[Records — start]
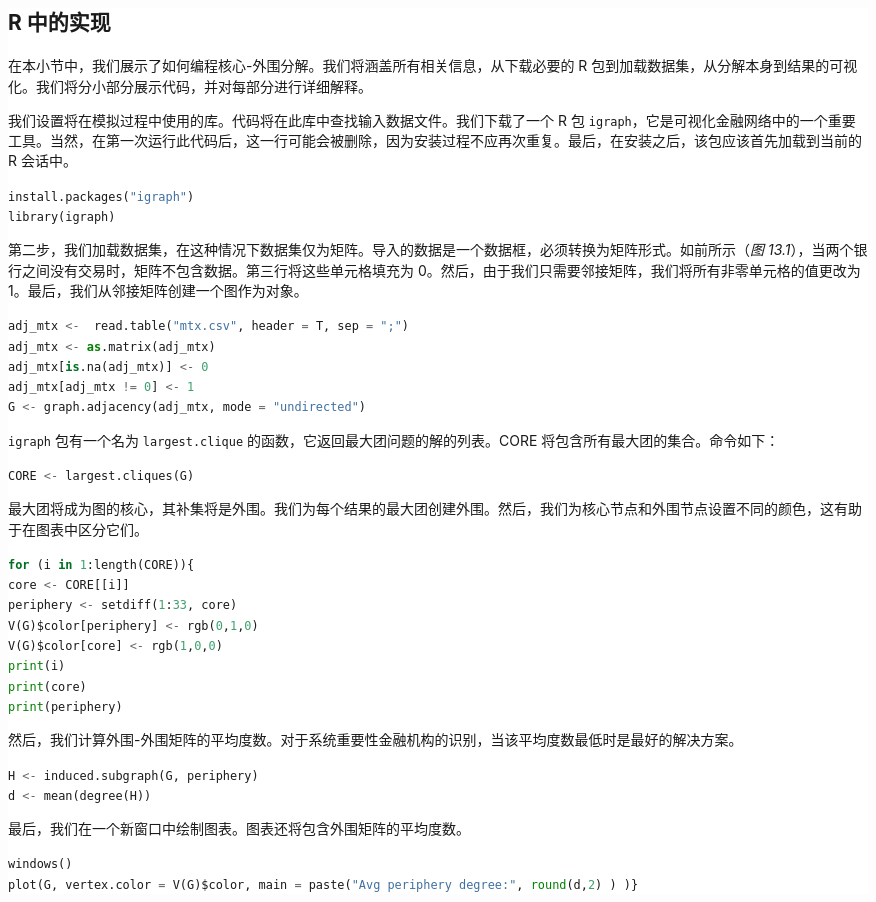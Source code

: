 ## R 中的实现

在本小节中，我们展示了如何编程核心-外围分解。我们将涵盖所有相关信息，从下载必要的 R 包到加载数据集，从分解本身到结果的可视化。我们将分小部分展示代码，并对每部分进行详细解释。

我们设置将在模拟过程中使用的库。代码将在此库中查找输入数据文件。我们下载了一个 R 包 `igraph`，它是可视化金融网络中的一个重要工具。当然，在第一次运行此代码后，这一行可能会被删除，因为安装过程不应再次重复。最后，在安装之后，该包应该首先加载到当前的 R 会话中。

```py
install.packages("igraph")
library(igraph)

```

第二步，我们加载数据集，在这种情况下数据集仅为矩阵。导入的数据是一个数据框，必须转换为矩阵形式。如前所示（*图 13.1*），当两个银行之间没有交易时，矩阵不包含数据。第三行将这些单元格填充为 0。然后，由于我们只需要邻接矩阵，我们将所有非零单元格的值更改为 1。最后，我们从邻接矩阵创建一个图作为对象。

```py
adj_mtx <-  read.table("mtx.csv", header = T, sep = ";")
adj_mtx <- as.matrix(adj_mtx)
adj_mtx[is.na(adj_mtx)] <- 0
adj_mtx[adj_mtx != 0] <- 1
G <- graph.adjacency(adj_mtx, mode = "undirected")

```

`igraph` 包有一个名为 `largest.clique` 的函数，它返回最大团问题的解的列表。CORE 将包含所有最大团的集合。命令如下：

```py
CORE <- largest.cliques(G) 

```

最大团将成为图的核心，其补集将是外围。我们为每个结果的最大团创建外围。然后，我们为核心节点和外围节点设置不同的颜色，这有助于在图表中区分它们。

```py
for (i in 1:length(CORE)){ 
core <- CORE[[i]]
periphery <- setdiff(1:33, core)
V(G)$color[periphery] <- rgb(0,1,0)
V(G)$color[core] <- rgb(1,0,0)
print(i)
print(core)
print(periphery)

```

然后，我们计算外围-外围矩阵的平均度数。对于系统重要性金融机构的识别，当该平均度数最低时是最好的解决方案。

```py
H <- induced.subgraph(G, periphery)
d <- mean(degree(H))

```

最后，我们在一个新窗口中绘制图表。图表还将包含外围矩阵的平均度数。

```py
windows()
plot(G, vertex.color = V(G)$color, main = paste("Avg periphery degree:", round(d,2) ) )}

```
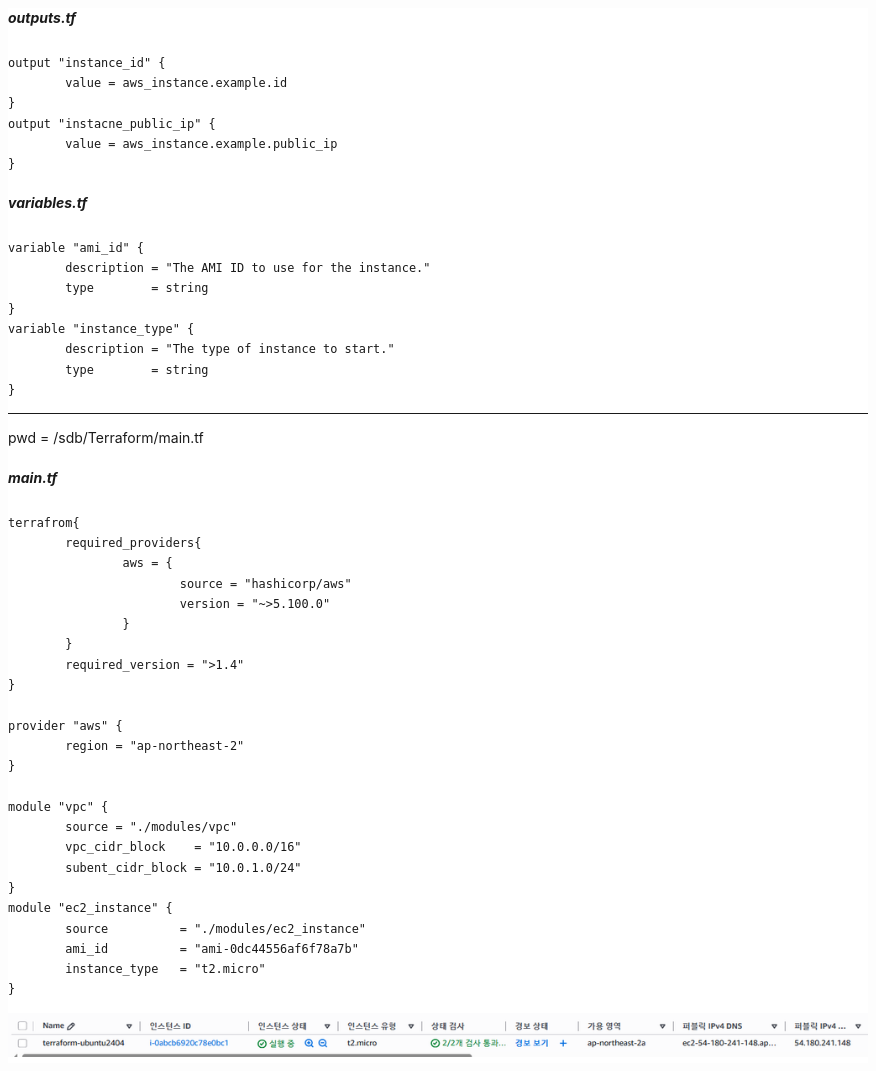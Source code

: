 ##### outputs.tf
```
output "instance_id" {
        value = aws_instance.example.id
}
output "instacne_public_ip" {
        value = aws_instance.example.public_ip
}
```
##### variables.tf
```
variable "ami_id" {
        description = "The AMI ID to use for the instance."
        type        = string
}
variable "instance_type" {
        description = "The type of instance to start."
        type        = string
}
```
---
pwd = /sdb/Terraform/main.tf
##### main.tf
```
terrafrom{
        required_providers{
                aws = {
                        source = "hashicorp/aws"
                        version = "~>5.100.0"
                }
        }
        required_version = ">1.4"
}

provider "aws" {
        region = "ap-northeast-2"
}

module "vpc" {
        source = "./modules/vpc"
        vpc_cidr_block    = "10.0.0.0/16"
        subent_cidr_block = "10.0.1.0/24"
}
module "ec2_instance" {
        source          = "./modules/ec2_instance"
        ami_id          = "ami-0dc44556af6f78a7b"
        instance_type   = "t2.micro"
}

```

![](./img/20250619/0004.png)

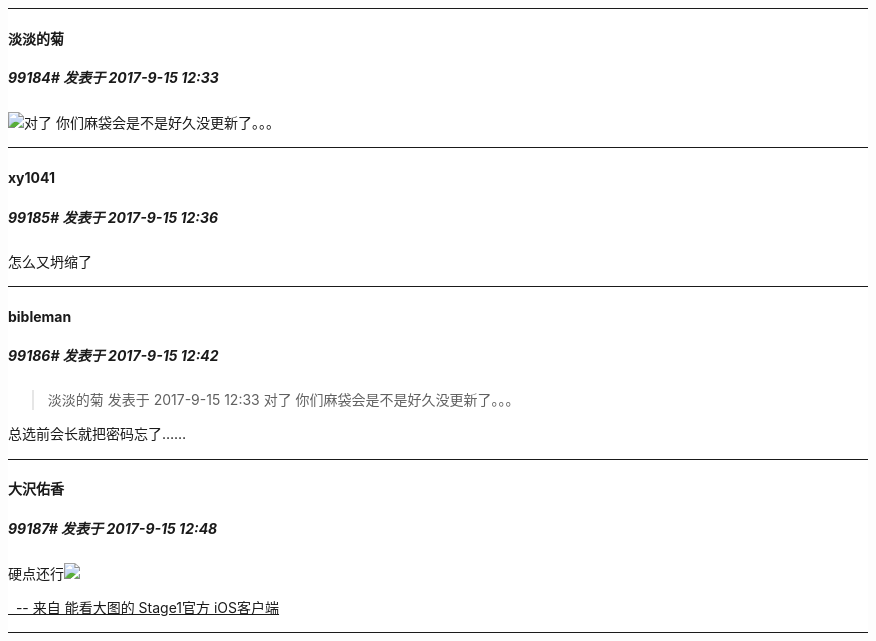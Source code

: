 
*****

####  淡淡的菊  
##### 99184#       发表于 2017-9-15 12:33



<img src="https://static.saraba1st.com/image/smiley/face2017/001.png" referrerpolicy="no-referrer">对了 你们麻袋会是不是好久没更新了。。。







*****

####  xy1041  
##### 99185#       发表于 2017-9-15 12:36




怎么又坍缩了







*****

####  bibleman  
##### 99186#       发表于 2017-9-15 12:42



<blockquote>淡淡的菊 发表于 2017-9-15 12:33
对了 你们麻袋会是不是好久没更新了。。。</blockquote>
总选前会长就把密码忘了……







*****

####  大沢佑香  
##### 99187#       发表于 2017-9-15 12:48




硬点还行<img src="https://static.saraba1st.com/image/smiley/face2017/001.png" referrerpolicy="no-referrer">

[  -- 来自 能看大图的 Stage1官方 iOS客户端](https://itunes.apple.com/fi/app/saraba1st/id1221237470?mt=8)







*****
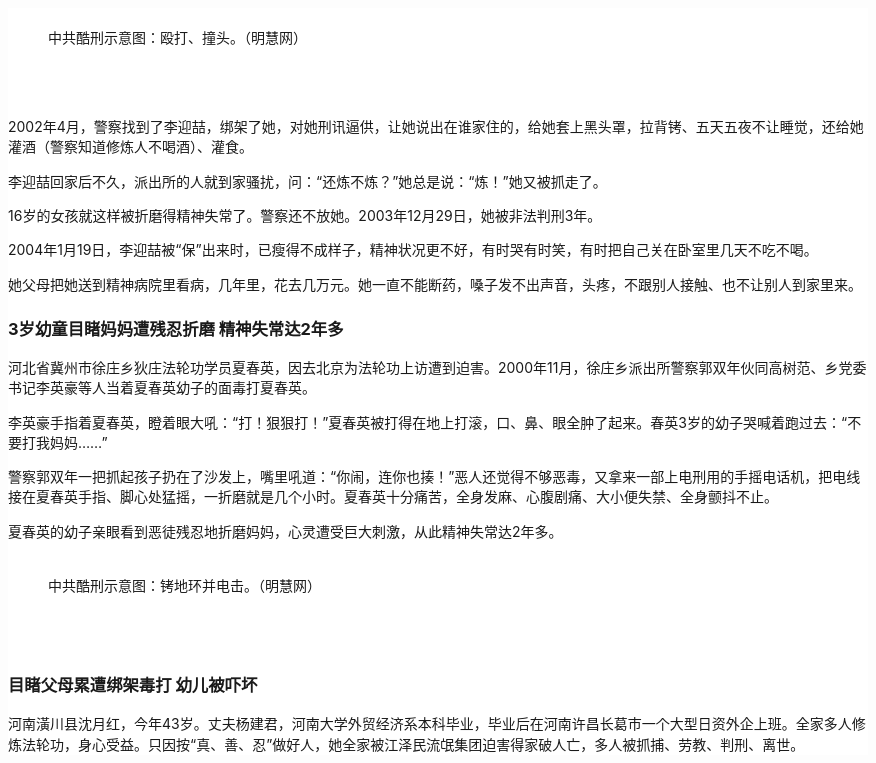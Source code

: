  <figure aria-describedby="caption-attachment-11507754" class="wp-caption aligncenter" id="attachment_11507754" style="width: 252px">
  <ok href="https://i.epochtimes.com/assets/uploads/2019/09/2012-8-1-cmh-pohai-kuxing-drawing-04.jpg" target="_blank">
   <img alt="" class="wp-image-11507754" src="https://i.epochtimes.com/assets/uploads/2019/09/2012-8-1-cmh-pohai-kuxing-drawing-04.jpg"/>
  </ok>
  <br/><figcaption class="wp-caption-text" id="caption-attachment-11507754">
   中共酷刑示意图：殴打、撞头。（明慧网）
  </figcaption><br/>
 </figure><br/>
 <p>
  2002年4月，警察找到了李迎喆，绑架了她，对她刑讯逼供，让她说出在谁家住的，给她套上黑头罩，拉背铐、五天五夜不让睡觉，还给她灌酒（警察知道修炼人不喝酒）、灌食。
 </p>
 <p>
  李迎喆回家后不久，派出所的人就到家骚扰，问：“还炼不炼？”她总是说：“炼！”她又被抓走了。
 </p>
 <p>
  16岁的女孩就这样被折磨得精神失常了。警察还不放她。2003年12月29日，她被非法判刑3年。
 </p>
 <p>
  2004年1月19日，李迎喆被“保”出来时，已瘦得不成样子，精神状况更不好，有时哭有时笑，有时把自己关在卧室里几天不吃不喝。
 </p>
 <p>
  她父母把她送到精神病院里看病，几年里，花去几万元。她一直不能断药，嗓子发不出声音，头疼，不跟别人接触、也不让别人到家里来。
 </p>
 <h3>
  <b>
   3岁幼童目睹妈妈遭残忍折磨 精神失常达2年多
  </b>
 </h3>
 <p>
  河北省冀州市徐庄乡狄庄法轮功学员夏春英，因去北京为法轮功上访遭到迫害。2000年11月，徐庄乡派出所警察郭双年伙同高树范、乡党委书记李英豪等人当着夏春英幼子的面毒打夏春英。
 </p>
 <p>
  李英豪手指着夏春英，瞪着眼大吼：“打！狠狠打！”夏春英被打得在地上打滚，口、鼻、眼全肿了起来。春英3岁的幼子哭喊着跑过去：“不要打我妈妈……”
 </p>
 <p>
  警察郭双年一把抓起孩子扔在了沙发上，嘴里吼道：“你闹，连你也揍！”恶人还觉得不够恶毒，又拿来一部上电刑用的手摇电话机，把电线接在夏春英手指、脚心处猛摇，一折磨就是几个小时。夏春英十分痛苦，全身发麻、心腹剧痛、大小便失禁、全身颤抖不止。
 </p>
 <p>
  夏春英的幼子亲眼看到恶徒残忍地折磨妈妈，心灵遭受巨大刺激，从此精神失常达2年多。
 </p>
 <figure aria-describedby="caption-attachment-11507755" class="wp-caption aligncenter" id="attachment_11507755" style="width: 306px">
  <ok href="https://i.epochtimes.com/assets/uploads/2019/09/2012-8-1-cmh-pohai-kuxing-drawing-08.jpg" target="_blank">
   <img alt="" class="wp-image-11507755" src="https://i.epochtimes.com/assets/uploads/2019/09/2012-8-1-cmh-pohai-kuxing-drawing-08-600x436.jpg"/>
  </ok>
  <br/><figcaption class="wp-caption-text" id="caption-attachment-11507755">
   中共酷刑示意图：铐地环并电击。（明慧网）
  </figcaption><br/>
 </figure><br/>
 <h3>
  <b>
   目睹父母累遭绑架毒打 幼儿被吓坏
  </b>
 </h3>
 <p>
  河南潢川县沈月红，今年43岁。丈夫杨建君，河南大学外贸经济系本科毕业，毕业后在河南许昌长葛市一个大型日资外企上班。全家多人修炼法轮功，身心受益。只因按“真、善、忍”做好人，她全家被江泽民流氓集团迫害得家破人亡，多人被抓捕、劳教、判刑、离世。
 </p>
[Records — finish]
- [What the task requires]:
Using the listing above, show every line that includes the string "largest".

- [Completed task]:
`igraph` 包有一个名为 `largest.clique` 的函数，它返回最大团问题的解的列表。CORE 将包含所有最大团的集合。命令如下：
CORE <- largest.cliques(G) 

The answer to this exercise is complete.